*INSTRUCTIONS FOR THE TASK*
Copy out each line of the material below that holds the string "subsection".
┄┄┄┄┄┄
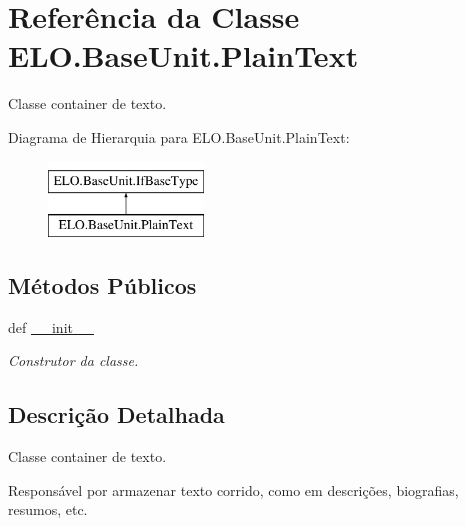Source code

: \hypertarget{classELO_1_1BaseUnit_1_1PlainText}{\section{Referência da Classe E\-L\-O.\-Base\-Unit.\-Plain\-Text}
\label{classELO_1_1BaseUnit_1_1PlainText}
}


Classe container de texto.  


Diagrama de Hierarquia para E\-L\-O.\-Base\-Unit.\-Plain\-Text\-:\begin{figure}[H]
\begin{center}
\leavevmode
\includegraphics[height=2.000000cm]{d4/d2d/classELO_1_1BaseUnit_1_1PlainText}
\end{center}
\end{figure}
\subsection*{Métodos Públicos}
\begin{DoxyCompactItemize}
\item 
def \hyperlink{classELO_1_1BaseUnit_1_1PlainText_a2cd4f19585b5e8e8279f8052307d031f}{\-\_\-\-\_\-init\-\_\-\-\_\-}
\begin{DoxyCompactList}\small\item\em Construtor da classe. \end{DoxyCompactList}\end{DoxyCompactItemize}


\subsection{Descrição Detalhada}
Classe container de texto. 

Responsável por armazenar texto corrido, como em descrições, biografias, resumos, etc.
┄┄┄┄┄┄
*ANSWER TO THE PROBLEM*
\subsection*{Métodos Públicos}
\subsection{Descrição Detalhada}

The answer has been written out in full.